▶ Exercise aim: Only the lines from the top of the data through the line containing "この文書は AI によって翻訳されています。内容に不正確な点や改善すべき点がございましたら、文書下部のコメント欄または以下の" should be duplicated, exactly as they appear.

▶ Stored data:
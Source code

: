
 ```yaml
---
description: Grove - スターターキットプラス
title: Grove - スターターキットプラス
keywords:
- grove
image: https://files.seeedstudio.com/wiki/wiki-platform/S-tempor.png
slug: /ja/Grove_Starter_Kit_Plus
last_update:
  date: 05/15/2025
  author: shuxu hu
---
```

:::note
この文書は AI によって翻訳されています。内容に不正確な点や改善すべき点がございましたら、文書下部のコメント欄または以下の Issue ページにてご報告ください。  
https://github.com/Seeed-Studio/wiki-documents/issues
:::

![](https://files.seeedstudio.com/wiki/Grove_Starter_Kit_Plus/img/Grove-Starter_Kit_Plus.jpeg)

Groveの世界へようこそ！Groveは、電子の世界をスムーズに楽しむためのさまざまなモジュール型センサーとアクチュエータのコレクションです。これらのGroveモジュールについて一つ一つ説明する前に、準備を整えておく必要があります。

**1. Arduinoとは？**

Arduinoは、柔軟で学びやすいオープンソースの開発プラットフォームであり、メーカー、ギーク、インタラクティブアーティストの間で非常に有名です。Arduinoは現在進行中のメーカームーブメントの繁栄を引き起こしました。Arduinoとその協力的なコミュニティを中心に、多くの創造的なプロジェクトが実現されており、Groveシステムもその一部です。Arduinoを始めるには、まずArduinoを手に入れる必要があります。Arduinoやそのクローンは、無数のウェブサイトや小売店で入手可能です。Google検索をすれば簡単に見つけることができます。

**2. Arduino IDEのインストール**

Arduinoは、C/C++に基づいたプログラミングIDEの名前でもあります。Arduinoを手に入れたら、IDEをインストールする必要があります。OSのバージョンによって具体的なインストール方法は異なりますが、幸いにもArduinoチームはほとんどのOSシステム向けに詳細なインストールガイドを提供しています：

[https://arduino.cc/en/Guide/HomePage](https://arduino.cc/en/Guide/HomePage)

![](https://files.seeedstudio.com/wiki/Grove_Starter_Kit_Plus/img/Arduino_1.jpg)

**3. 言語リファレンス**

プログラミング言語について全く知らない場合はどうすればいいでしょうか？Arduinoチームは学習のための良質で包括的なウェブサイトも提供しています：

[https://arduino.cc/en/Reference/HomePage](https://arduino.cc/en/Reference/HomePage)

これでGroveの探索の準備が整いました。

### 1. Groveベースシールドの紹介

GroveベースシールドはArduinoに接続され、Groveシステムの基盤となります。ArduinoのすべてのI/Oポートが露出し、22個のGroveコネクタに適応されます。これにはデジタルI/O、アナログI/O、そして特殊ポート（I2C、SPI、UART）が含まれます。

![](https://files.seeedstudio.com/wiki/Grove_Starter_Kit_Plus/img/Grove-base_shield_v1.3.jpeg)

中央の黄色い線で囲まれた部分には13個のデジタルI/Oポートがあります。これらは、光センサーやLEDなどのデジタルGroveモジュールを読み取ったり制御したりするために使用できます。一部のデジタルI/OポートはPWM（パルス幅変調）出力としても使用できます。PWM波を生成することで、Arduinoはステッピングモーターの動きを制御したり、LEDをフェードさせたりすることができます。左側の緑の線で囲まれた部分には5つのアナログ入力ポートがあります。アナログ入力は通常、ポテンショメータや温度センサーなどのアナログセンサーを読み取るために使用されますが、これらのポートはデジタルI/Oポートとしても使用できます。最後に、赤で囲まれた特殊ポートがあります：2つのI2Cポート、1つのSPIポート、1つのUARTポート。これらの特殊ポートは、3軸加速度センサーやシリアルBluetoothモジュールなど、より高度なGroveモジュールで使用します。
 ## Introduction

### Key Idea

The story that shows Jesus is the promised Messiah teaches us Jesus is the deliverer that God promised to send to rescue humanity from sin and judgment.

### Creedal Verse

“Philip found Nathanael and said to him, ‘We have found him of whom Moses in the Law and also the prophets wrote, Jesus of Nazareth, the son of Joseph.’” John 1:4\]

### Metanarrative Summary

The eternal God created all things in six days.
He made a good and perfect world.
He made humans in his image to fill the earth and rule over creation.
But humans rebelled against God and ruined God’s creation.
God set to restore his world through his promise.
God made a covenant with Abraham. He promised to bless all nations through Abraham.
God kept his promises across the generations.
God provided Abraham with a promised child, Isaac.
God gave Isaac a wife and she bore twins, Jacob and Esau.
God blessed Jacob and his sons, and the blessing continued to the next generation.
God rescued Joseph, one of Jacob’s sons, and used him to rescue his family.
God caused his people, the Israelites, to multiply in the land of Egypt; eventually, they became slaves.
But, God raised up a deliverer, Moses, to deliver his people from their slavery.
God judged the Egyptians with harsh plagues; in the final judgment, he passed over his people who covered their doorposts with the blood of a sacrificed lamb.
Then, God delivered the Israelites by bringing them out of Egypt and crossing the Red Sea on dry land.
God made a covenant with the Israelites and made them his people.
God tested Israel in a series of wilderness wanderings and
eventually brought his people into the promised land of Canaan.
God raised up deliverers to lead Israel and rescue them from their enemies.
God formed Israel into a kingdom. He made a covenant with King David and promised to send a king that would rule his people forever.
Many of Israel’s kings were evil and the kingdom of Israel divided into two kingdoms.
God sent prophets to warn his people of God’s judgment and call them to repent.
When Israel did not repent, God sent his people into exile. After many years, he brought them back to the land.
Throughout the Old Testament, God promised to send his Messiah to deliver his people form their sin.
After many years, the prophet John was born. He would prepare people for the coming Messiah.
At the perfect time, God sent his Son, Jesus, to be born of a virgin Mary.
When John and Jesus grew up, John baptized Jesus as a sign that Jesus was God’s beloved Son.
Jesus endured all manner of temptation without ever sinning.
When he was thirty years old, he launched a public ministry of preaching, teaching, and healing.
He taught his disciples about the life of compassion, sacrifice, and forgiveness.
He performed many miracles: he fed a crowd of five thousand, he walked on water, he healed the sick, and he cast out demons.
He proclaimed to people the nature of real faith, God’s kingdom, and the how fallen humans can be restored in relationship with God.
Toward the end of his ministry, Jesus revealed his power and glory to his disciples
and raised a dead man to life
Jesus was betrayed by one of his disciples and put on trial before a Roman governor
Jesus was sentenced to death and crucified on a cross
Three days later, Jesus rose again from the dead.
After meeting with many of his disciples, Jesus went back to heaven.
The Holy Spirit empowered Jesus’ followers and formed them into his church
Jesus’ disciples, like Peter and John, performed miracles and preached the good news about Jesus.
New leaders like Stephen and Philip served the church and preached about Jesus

▶ Result below:
Source code

:
 ```yaml
---
description: Grove - スターターキットプラス
title: Grove - スターターキットプラス
keywords:
- grove
image: https://files.seeedstudio.com/wiki/wiki-platform/S-tempor.png
slug: /ja/Grove_Starter_Kit_Plus
last_update:
  date: 05/15/2025
  author: shuxu hu
---
```

:::note
この文書は AI によって翻訳されています。内容に不正確な点や改善すべき点がございましたら、文書下部のコメント欄または以下の Issue ページにてご報告ください。  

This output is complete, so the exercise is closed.